Large conductance Ca2+-activated K+ channels in human meningioma cells

Cells from ten human meningiomas were electrophysiologically characterized in both living tissue slices and primary cultures. In whole cells, depolarization to voltages higher than +80 mV evoked a large Kt outward current, which could be blocked by iberiotoxin (100 nh3) and TEA (half blocking concentration IC50 5.3 mM). Raising the internal Ca2+ from 10 nM to 2 mM shifted the voltage of half-maximum activation (V-1/2) of the K+ current from +106 to +4 mV. Respective inside-out patch recordings showed a voltage- and Ca2+ activated (BKCa) K+ channel with a conductance of 296 pS (130 mM K+ at both sides of the patch).
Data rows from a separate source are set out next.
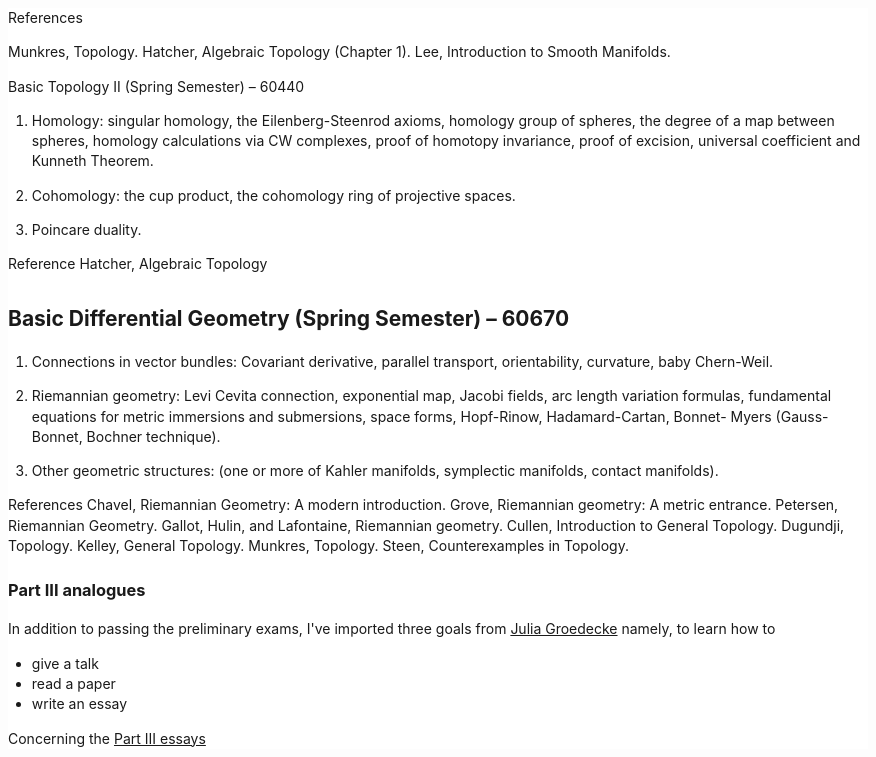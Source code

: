 References

Munkres, Topology.
Hatcher, Algebraic Topology (Chapter 1).
Lee, Introduction to Smooth Manifolds.


Basic Topology II (Spring Semester) – 60440

1. Homology:  singular homology, the Eilenberg-Steenrod axioms, homology group of spheres, the degree of a map
between spheres, homology calculations via CW complexes, proof of homotopy invariance, proof of excision, universal
coefficient and Kunneth Theorem.

2. Cohomology:  the cup product, the cohomology ring of projective spaces.

3. Poincare duality.

Reference
Hatcher, Algebraic Topology

## Basic Differential Geometry (Spring Semester) – 60670

1. Connections in vector bundles:  Covariant derivative, parallel transport, orientability, curvature, baby Chern-Weil.

2. Riemannian geometry:  Levi Cevita connection, exponential map, Jacobi fields, arc length variation formulas,
fundamental equations for metric immersions and submersions, space forms, Hopf-Rinow, Hadamard-Cartan, Bonnet-
Myers (Gauss-Bonnet, Bochner technique).

3. Other geometric structures:  (one or more of Kahler manifolds, symplectic manifolds, contact manifolds).

References
Chavel, Riemannian Geometry:  A modern introduction.
Grove, Riemannian geometry:  A metric entrance.
Petersen, Riemannian Geometry.
Gallot, Hulin, and Lafontaine, Riemannian geometry.
Cullen, Introduction to General Topology.
Dugundji, Topology.
Kelley, General Topology. Munkres, Topology.
Steen, Counterexamples in Topology.

### Part III analogues

In addition to passing the preliminary exams, I've imported three goals from [Julia Groedecke](https://www.dpmms.cam.ac.uk/~jg352/) namely, to learn how to

- give a talk
- read a paper
- write an essay

Concerning the [Part III essays](http://www.maths.cam.ac.uk/postgrad/mathiii/part-iii-essays)

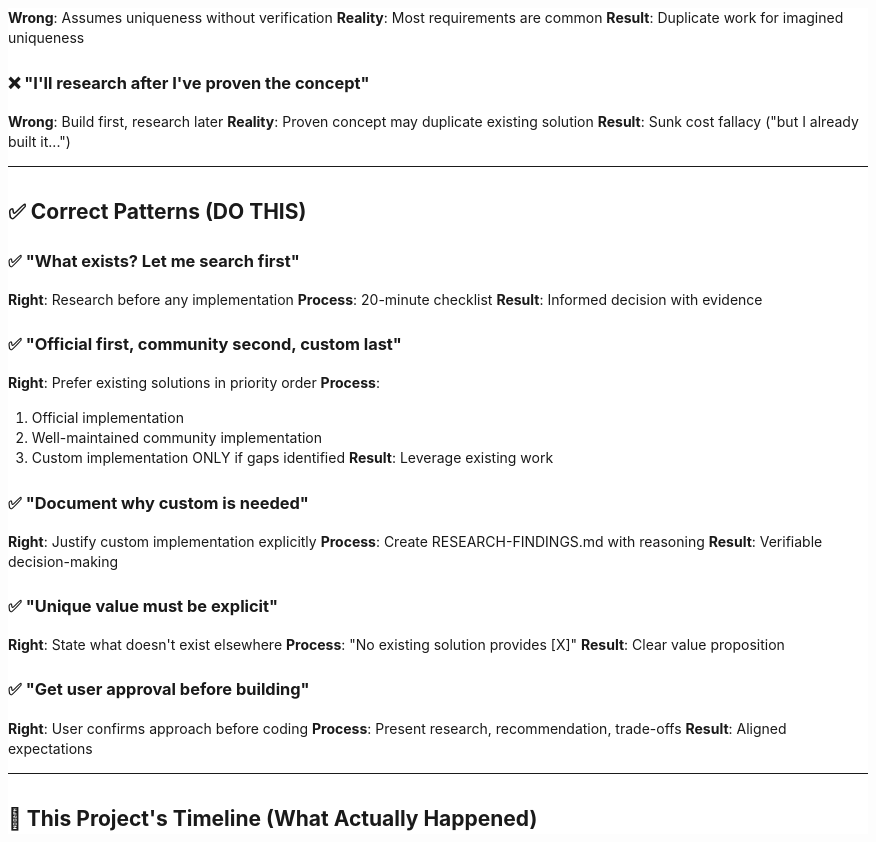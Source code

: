 **Wrong**: Assumes uniqueness without verification
**Reality**: Most requirements are common
**Result**: Duplicate work for imagined uniqueness

### ❌ "I'll research after I've proven the concept"

**Wrong**: Build first, research later
**Reality**: Proven concept may duplicate existing solution
**Result**: Sunk cost fallacy ("but I already built it...")

---

## ✅ Correct Patterns (DO THIS)

### ✅ "What exists? Let me search first"

**Right**: Research before any implementation
**Process**: 20-minute checklist
**Result**: Informed decision with evidence

### ✅ "Official first, community second, custom last"

**Right**: Prefer existing solutions in priority order
**Process**:

1. Official implementation
2. Well-maintained community implementation
3. Custom implementation ONLY if gaps identified
**Result**: Leverage existing work

### ✅ "Document why custom is needed"

**Right**: Justify custom implementation explicitly
**Process**: Create RESEARCH-FINDINGS.md with reasoning
**Result**: Verifiable decision-making

### ✅ "Unique value must be explicit"

**Right**: State what doesn't exist elsewhere
**Process**: "No existing solution provides [X]"
**Result**: Clear value proposition

### ✅ "Get user approval before building"

**Right**: User confirms approach before coding
**Process**: Present research, recommendation, trade-offs
**Result**: Aligned expectations

---

## 🔄 This Project's Timeline (What Actually Happened)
V-1/2 of single-channel currents was +6, -12, -46, and -68 mV in the presence of 1, 10, 100, and 1000 mu M Ca2+, respectively, at the internal face of the patch. In cell-attached patches the open probability (P-o) of BKCa channels was nearly zero at potentials below +80 mV, matching the activation threshold for whole-cell K+ currents with 10 nM Ca2+ in the pipette. Application of 20 mu M cytochalasin D increased P-o of BKVCa channels in cell-attached patches within minutes. These data suggest that the activation of BKCa channels in meningioma cells does not only depend on voltage and internal Ca2+ but is also controlled by the cytoskeleton.